Data records Block Start
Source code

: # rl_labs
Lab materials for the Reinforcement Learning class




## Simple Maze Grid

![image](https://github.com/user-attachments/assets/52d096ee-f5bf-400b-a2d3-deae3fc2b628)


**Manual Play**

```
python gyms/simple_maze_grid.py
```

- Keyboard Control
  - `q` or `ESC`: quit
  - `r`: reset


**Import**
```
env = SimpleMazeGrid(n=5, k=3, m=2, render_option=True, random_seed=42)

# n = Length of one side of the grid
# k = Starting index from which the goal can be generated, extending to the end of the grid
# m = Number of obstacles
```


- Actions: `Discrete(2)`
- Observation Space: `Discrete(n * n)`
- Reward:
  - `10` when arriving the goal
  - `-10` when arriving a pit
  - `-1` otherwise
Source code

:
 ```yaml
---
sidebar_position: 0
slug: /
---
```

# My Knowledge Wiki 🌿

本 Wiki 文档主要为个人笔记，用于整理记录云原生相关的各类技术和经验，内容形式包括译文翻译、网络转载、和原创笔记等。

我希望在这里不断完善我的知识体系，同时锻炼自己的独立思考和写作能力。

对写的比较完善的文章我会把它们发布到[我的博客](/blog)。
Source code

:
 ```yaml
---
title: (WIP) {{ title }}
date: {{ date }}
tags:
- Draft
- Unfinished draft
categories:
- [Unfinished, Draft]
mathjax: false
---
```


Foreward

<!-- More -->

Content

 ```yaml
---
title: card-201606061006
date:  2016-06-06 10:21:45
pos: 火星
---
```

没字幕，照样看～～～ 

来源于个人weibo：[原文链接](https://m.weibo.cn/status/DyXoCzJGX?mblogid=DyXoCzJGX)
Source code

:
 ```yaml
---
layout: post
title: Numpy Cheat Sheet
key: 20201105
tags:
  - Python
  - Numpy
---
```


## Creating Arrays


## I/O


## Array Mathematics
Data records Block End
* [Exercise brief] In the listing, return each line containing the string "https".

* [Completed task]
![image](https://github.com/user-attachments/assets/52d096ee-f5bf-400b-a2d3-deae3fc2b628)
来源于个人weibo：[原文链接](https://m.weibo.cn/status/DyXoCzJGX?mblogid=DyXoCzJGX)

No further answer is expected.